> _Problem_: Each record needs to be transcribed word for word, though without its pictures.

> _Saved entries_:
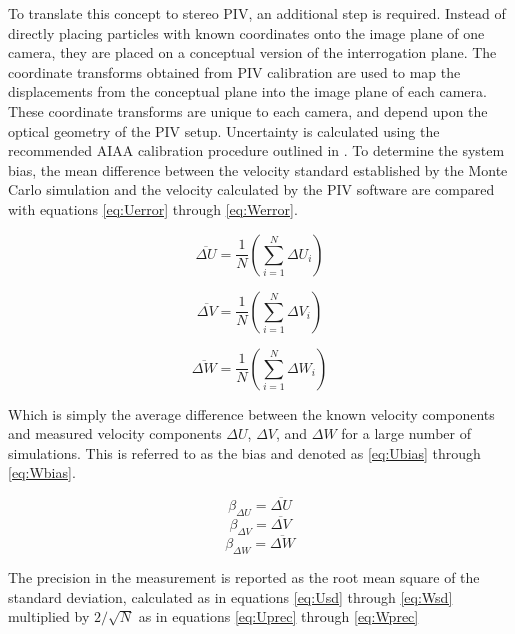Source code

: To translate this concept to stereo PIV, an additional step is required. 
Instead of directly placing particles with known coordinates onto the image 
plane of one camera, they are placed on a conceptual version of the 
interrogation plane. The coordinate transforms obtained from PIV calibration 
are used to map the displacements from the conceptual plane into the image 
plane of each camera. These coordinate transforms are unique to each camera, 
and depend upon the optical geometry of the PIV setup. Uncertainty is 
calculated using the recommended AIAA calibration procedure outlined in 
\cite{PIVuncertAIAA}. To determine the system bias, the mean difference between 
the velocity standard established by the Monte Carlo simulation and the 
velocity calculated by the PIV software are compared with equations 
\ref{eq:Uerror} through \ref{eq:Werror}.

\begin{equation}
\overline{\Delta U} = \frac{1}{N} \left(\sum_{i=1}^N \Delta U_i \right)
\label{eq:Uerror}
\end{equation}

\begin{equation}
\overline{\Delta V} = \frac{1}{N} \left(\sum_{i=1}^N \Delta V_i \right)
\label{eq:Verror}
\end{equation}

\begin{equation}
\overline{\Delta W} = \frac{1}{N} \left(\sum_{i=1}^N \Delta W_i \right)
\label{eq:Werror}
\end{equation}

Which is simply the average difference between the known velocity components 
and measured velocity components $\Delta U$, $\Delta V$, and $\Delta W$ for a 
large number of simulations. This is referred to as the bias and denoted as 
\ref{eq:Ubias} through \ref{eq:Wbias}.

\begin{equation}
\beta_{\Delta U} = \overline{\Delta U}
\label{eq:Ubias}
\end{equation}
\begin{equation}
\beta_{\Delta V} = \overline{\Delta V}
\label{eq:Vbias}
\end{equation}
\begin{equation}
\beta_{\Delta W} = \overline{\Delta W}
\label{eq:Wbias}
\end{equation}

The precision in the measurement is reported as the root mean square of the  
standard deviation, calculated as in equations \ref{eq:Usd} through 
\ref{eq:Wsd} multiplied by $2 / \sqrt{N}$ as in equations \ref{eq:Uprec} 
through \ref{eq:Wprec}
	
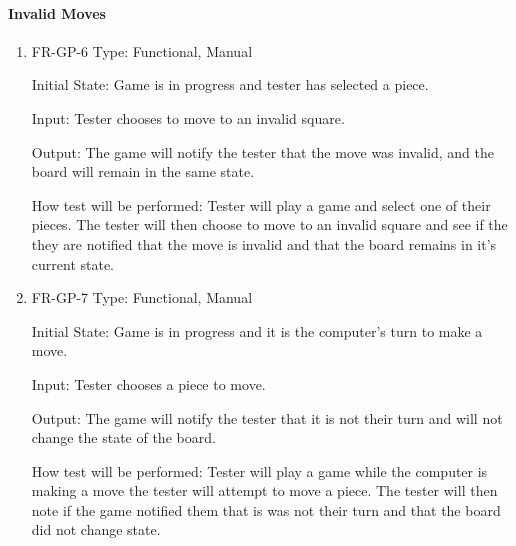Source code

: \documentclass[12pt, titlepage]{article}
\begin{document}
\paragraph{Invalid Moves}
\begin{enumerate}
    \item{FR-GP-6}
    Type: Functional, Manual
    
    Initial State: Game is in progress and tester has selected a piece.
    					
    Input: Tester chooses to move to an invalid square.
    					
    Output: The game will notify the tester that the move was invalid, and the board will remain in the same state.
    					
    How test will be performed: Tester will play a game and select one of their pieces. The tester will then choose to move to an invalid square and see if the they are notified that the move is invalid and that the board remains in it's current state.
    \item{FR-GP-7}
    Type: Functional, Manual
    
    Initial State: Game is in progress and it is the computer's turn to make a move.
    					
    Input: Tester chooses a piece to move.
    					
    Output: The game will notify the tester that it is not their turn and will not change the state of the board.
    					
    How test will be performed: Tester will play a game while the computer is making a move the tester will attempt to move a piece. The tester will then note if the game notified them that is was not their turn and that the board did not change state.
\end{enumerate}
\end{document}

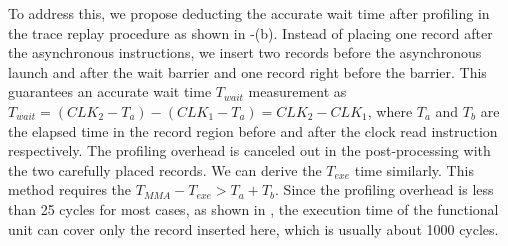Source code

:\begin{table}[]
  \caption{Profiled regions of the FA3 kernel}
  \label{tbl:fa3}
  \centering 
  \vspace{-0.5cm}
  \end{table}

To address this, we propose deducting the accurate wait time after profiling in the trace replay procedure as shown in \Fig{\ref{fig:trace_replay}}-(b).
Instead of placing one  record after the asynchronous instructions, we insert two  records before the asynchronous launch and after the wait barrier and one  record right before the barrier.
This guarantees an accurate wait time $T_{wait}$ measurement as $T_{wait} = (CLK_2-T_a) - (CLK_1-T_a)=CLK_2-CLK_1$, where $T_a$ and $T_b$ are the elapsed time in the record region before and after the clock read instruction respectively.
The profiling overhead is canceled out in the post-processing with the two carefully placed records.
We can derive the $T_{exe}$ time similarly.
This method requires the $T_{MMA}-T_{exe}>T_a+T_b$.
Since the profiling overhead is less than 25 cycles for most cases, as shown in \Sec{\ref{sec:evaluation:cycle}}, the execution time of the functional unit can cover only the record inserted here, which is usually about 1000 cycles.
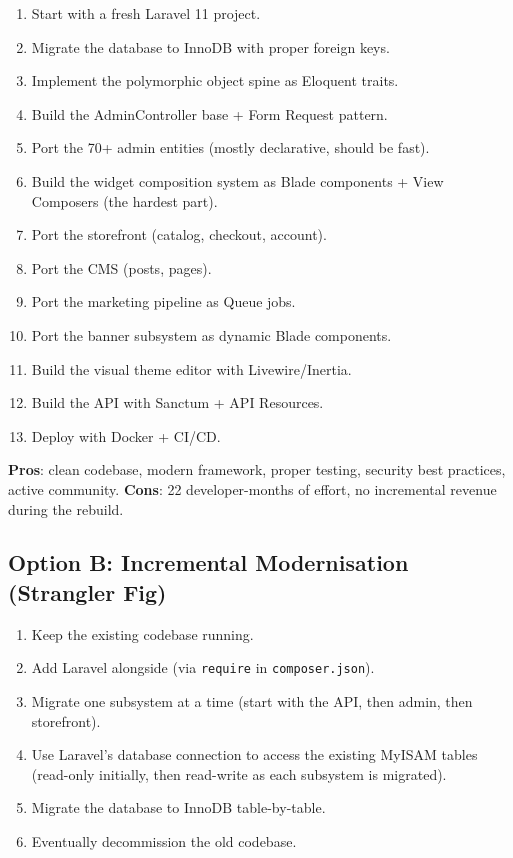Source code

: \documentclass[11pt,a4paper]{article}
\begin{document}
\begin{enumerate}[leftmargin=1.6em,itemsep=2pt]
  \item Start with a fresh Laravel 11 project.
  \item Migrate the database to InnoDB with proper foreign keys.
  \item Implement the polymorphic object spine as Eloquent traits.
  \item Build the AdminController base + Form Request pattern.
  \item Port the 70+ admin entities (mostly declarative, should be fast).
  \item Build the widget composition system as Blade components + View
        Composers (the hardest part).
  \item Port the storefront (catalog, checkout, account).
  \item Port the CMS (posts, pages).
  \item Port the marketing pipeline as Queue jobs.
  \item Port the banner subsystem as dynamic Blade components.
  \item Build the visual theme editor with Livewire/Inertia.
  \item Build the API with Sanctum + API Resources.
  \item Deploy with Docker + CI/CD.
\end{enumerate}

\textbf{Pros}: clean codebase, modern framework, proper testing,
security best practices, active community.
\textbf{Cons}: 22 developer-months of effort, no incremental revenue
during the rebuild.

\subsection{Option B: Incremental Modernisation (Strangler Fig)}

\begin{enumerate}[leftmargin=1.6em,itemsep=2pt]
  \item Keep the existing codebase running.
  \item Add Laravel alongside (via \texttt{require} in
        \texttt{composer.json}).
  \item Migrate one subsystem at a time (start with the API, then
        admin, then storefront).
  \item Use Laravel's database connection to access the existing
        MyISAM tables (read-only initially, then read-write as each
        subsystem is migrated).
  \item Migrate the database to InnoDB table-by-table.
  \item Eventually decommission the old codebase.
\end{enumerate}
\end{document}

> _Result below_:
Source code

: To translate this concept to stereo PIV, an additional step is required. 
Instead of directly placing particles with known coordinates onto the image 
plane of one camera, they are placed on a conceptual version of the 
interrogation plane. The coordinate transforms obtained from PIV calibration 
are used to map the displacements from the conceptual plane into the image 
plane of each camera. These coordinate transforms are unique to each camera, 
and depend upon the optical geometry of the PIV setup. Uncertainty is 
calculated using the recommended AIAA calibration procedure outlined in 
\cite{PIVuncertAIAA}. To determine the system bias, the mean difference between 
the velocity standard established by the Monte Carlo simulation and the 
velocity calculated by the PIV software are compared with equations 
\ref{eq:Uerror} through \ref{eq:Werror}.

\begin{equation}
\overline{\Delta U} = \frac{1}{N} \left(\sum_{i=1}^N \Delta U_i \right)
\label{eq:Uerror}
\end{equation}

\begin{equation}
\overline{\Delta V} = \frac{1}{N} \left(\sum_{i=1}^N \Delta V_i \right)
\label{eq:Verror}
\end{equation}

\begin{equation}
\overline{\Delta W} = \frac{1}{N} \left(\sum_{i=1}^N \Delta W_i \right)
\label{eq:Werror}
\end{equation}

Which is simply the average difference between the known velocity components 
and measured velocity components $\Delta U$, $\Delta V$, and $\Delta W$ for a 
large number of simulations. This is referred to as the bias and denoted as 
\ref{eq:Ubias} through \ref{eq:Wbias}.

\begin{equation}
\beta_{\Delta U} = \overline{\Delta U}
\label{eq:Ubias}
\end{equation}
\begin{equation}
\beta_{\Delta V} = \overline{\Delta V}
\label{eq:Vbias}
\end{equation}
\begin{equation}
\beta_{\Delta W} = \overline{\Delta W}
\label{eq:Wbias}
\end{equation}

The precision in the measurement is reported as the root mean square of the  
standard deviation, calculated as in equations \ref{eq:Usd} through 
\ref{eq:Wsd} multiplied by $2 / \sqrt{N}$ as in equations \ref{eq:Uprec} 
through \ref{eq:Wprec}
	
Source code

: \documentclass[12pt, titlepage]{article}
\begin{document}
\paragraph{Invalid Moves}
\begin{enumerate}
    \item{FR-GP-6}
    Type: Functional, Manual
    
    Initial State: Game is in progress and tester has selected a piece.
    					
    Input: Tester chooses to move to an invalid square.
    					
    Output: The game will notify the tester that the move was invalid, and the board will remain in the same state.
    					
    How test will be performed: Tester will play a game and select one of their pieces. The tester will then choose to move to an invalid square and see if the they are notified that the move is invalid and that the board remains in it's current state.
    \item{FR-GP-7}
    Type: Functional, Manual
    
    Initial State: Game is in progress and it is the computer's turn to make a move.
    					
    Input: Tester chooses a piece to move.
    					
    Output: The game will notify the tester that it is not their turn and will not change the state of the board.
    					
    How test will be performed: Tester will play a game while the computer is making a move the tester will attempt to move a piece. The tester will then note if the game notified them that is was not their turn and that the board did not change state.
\end{enumerate}
\end{document}

Source code

:\begin{table}[]
  \caption{Profiled regions of the FA3 kernel}
  \label{tbl:fa3}
  \centering 
  \vspace{-0.5cm}
  \end{table}

To address this, we propose deducting the accurate wait time after profiling in the trace replay procedure as shown in \Fig{\ref{fig:trace_replay}}-(b).
Instead of placing one  record after the asynchronous instructions, we insert two  records before the asynchronous launch and after the wait barrier and one  record right before the barrier.
This guarantees an accurate wait time $T_{wait}$ measurement as $T_{wait} = (CLK_2-T_a) - (CLK_1-T_a)=CLK_2-CLK_1$, where $T_a$ and $T_b$ are the elapsed time in the record region before and after the clock read instruction respectively.
The profiling overhead is canceled out in the post-processing with the two carefully placed records.
We can derive the $T_{exe}$ time similarly.
This method requires the $T_{MMA}-T_{exe}>T_a+T_b$.
Since the profiling overhead is less than 25 cycles for most cases, as shown in \Sec{\ref{sec:evaluation:cycle}}, the execution time of the functional unit can cover only the record inserted here, which is usually about 1000 cycles.
Source code

: \documentclass[11pt,a4paper]{article}
\begin{document}
\begin{enumerate}[leftmargin=1.6em,itemsep=2pt]
  \item Start with a fresh Laravel 11 project.
  \item Migrate the database to InnoDB with proper foreign keys.
  \item Implement the polymorphic object spine as Eloquent traits.
  \item Build the AdminController base + Form Request pattern.
  \item Port the 70+ admin entities (mostly declarative, should be fast).
  \item Build the widget composition system as Blade components + View
        Composers (the hardest part).
  \item Port the storefront (catalog, checkout, account).
  \item Port the CMS (posts, pages).
  \item Port the marketing pipeline as Queue jobs.
  \item Port the banner subsystem as dynamic Blade components.
  \item Build the visual theme editor with Livewire/Inertia.
  \item Build the API with Sanctum + API Resources.
  \item Deploy with Docker + CI/CD.
\end{enumerate}

\textbf{Pros}: clean codebase, modern framework, proper testing,
security best practices, active community.
\textbf{Cons}: 22 developer-months of effort, no incremental revenue
during the rebuild.

\subsection{Option B: Incremental Modernisation (Strangler Fig)}

\begin{enumerate}[leftmargin=1.6em,itemsep=2pt]
  \item Keep the existing codebase running.
  \item Add Laravel alongside (via \texttt{require} in
        \texttt{composer.json}).
  \item Migrate one subsystem at a time (start with the API, then
        admin, then storefront).
  \item Use Laravel's database connection to access the existing
        MyISAM tables (read-only initially, then read-write as each
        subsystem is migrated).
  \item Migrate the database to InnoDB table-by-table.
  \item Eventually decommission the old codebase.
\end{enumerate}
\end{document}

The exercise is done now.